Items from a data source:
......

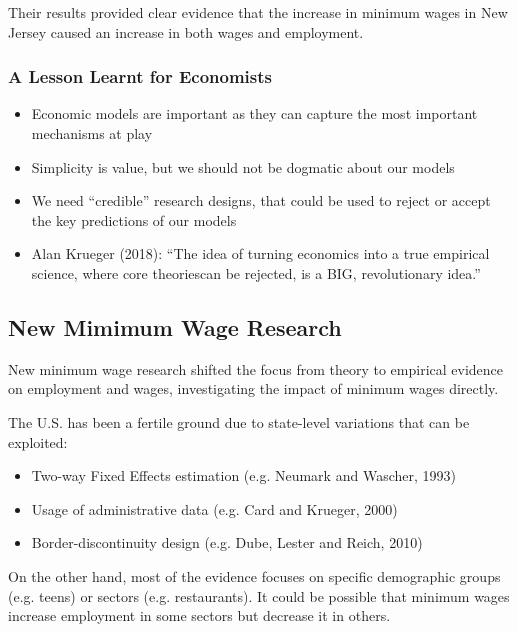             Their results provided clear evidence that the increase in minimum wages in New Jersey caused an increase in both wages and employment.
            
        \subsubsection{A Lesson Learnt for Economists}
            \begin{itemize}
                \item Economic models are important as they can capture the most important mechanisms at play
                \item Simplicity is value, but we should not be dogmatic about our models
                \item We need “credible” research designs, that could be used to reject or accept the key predictions of our models
                \item Alan Krueger (2018): “The idea of turning economics into a true empirical science, where core theoriescan be rejected, is a BIG, revolutionary idea.”
            \end{itemize}
    
    \subsection{New Mimimum Wage Research}
        New minimum wage research shifted the focus from theory to  empirical evidence on employment and wages, investigating the impact of minimum wages directly.
        
        The U.S. has been a fertile ground due to state-level variations that can be exploited:
        \begin{itemize}
            \item Two-way Fixed Effects estimation (e.g. Neumark and Wascher, 1993)
            \item Usage of administrative data (e.g. Card and Krueger, 2000)
            \item Border-discontinuity design (e.g. Dube, Lester and Reich, 2010)
        \end{itemize}
        
        On the other hand, most of the evidence focuses on specific demographic groups (e.g. teens) or sectors (e.g. restaurants). It could be possible that minimum wages increase employment in some sectors but decrease it in others.
        
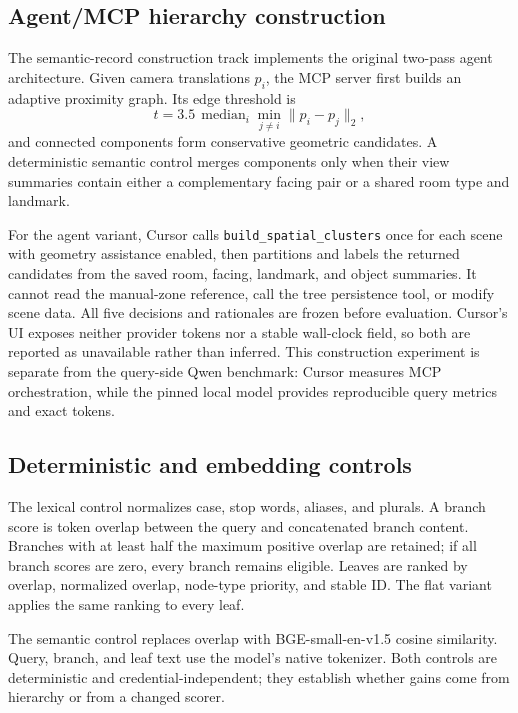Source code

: \documentclass[runningheads]{llncs}
\begin{document}
\subsection{Agent/MCP hierarchy construction}
\label{sec:mcpconstruction}
The semantic-record construction track implements the original two-pass
agent architecture. Given camera translations $p_i$, the MCP server first
builds an adaptive proximity graph. Its edge threshold is
\begin{equation}
t=3.5\,\operatorname{median}_i\min_{j\ne i}\lVert p_i-p_j\rVert_2 ,
\end{equation}
and connected components form conservative geometric candidates. A
deterministic semantic control merges components only when their view
summaries contain either a complementary facing pair or a shared room type
and landmark.

For the agent variant, Cursor calls
\texttt{build\_spatial\_clusters} once for each scene with geometry assistance
enabled, then partitions and labels the returned candidates from the saved
room, facing, landmark, and object summaries. It cannot read the manual-zone
reference, call the tree persistence tool, or modify scene data. All five
decisions and rationales are frozen before evaluation. Cursor's UI exposes
neither provider tokens nor a stable wall-clock field, so both are reported
as unavailable rather than inferred. This construction experiment is separate
from the query-side Qwen benchmark: Cursor measures MCP orchestration, while
the pinned local model provides reproducible query metrics and exact tokens.

\subsection{Deterministic and embedding controls}
The lexical control normalizes case, stop words, aliases, and plurals. A branch
score is token overlap between the query and concatenated branch content.
Branches with at least half the maximum positive overlap are retained; if all
branch scores are zero, every branch remains eligible. Leaves are ranked by
overlap, normalized overlap, node-type priority, and stable ID. The flat
variant applies the same ranking to every leaf.

The semantic control replaces overlap with BGE-small-en-v1.5 cosine
similarity. Query, branch, and leaf text use the model's native tokenizer.
Both controls are deterministic and credential-independent; they establish
whether gains come from hierarchy or from a changed scorer.
\end{document}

......

Give the records back verbatim, pictures excluded.

             Their results provided clear evidence that the increase in minimum wages in New Jersey caused an increase in both wages and employment.
            
        \subsubsection{A Lesson Learnt for Economists}
            \begin{itemize}
                \item Economic models are important as they can capture the most important mechanisms at play
                \item Simplicity is value, but we should not be dogmatic about our models
                \item We need “credible” research designs, that could be used to reject or accept the key predictions of our models
                \item Alan Krueger (2018): “The idea of turning economics into a true empirical science, where core theoriescan be rejected, is a BIG, revolutionary idea.”
            \end{itemize}
    
    \subsection{New Mimimum Wage Research}
        New minimum wage research shifted the focus from theory to  empirical evidence on employment and wages, investigating the impact of minimum wages directly.
        
        The U.S. has been a fertile ground due to state-level variations that can be exploited:
        \begin{itemize}
            \item Two-way Fixed Effects estimation (e.g. Neumark and Wascher, 1993)
            \item Usage of administrative data (e.g. Card and Krueger, 2000)
            \item Border-discontinuity design (e.g. Dube, Lester and Reich, 2010)
        \end{itemize}
        
        On the other hand, most of the evidence focuses on specific demographic groups (e.g. teens) or sectors (e.g. restaurants). It could be possible that minimum wages increase employment in some sectors but decrease it in others.
        
Source code

: \documentclass[runningheads]{llncs}
\begin{document}
\subsection{Agent/MCP hierarchy construction}
\label{sec:mcpconstruction}
The semantic-record construction track implements the original two-pass
agent architecture. Given camera translations $p_i$, the MCP server first
builds an adaptive proximity graph. Its edge threshold is
\begin{equation}
t=3.5\,\operatorname{median}_i\min_{j\ne i}\lVert p_i-p_j\rVert_2 ,
\end{equation}
and connected components form conservative geometric candidates. A
deterministic semantic control merges components only when their view
summaries contain either a complementary facing pair or a shared room type
and landmark.

For the agent variant, Cursor calls
\texttt{build\_spatial\_clusters} once for each scene with geometry assistance
enabled, then partitions and labels the returned candidates from the saved
room, facing, landmark, and object summaries. It cannot read the manual-zone
reference, call the tree persistence tool, or modify scene data. All five
decisions and rationales are frozen before evaluation. Cursor's UI exposes
neither provider tokens nor a stable wall-clock field, so both are reported
as unavailable rather than inferred. This construction experiment is separate
from the query-side Qwen benchmark: Cursor measures MCP orchestration, while
the pinned local model provides reproducible query metrics and exact tokens.

\subsection{Deterministic and embedding controls}
The lexical control normalizes case, stop words, aliases, and plurals. A branch
score is token overlap between the query and concatenated branch content.
Branches with at least half the maximum positive overlap are retained; if all
branch scores are zero, every branch remains eligible. Leaves are ranked by
overlap, normalized overlap, node-type priority, and stable ID. The flat
variant applies the same ranking to every leaf.

The semantic control replaces overlap with BGE-small-en-v1.5 cosine
similarity. Query, branch, and leaf text use the model's native tokenizer.
Both controls are deterministic and credential-independent; they establish
whether gains come from hierarchy or from a changed scorer.
\end{document}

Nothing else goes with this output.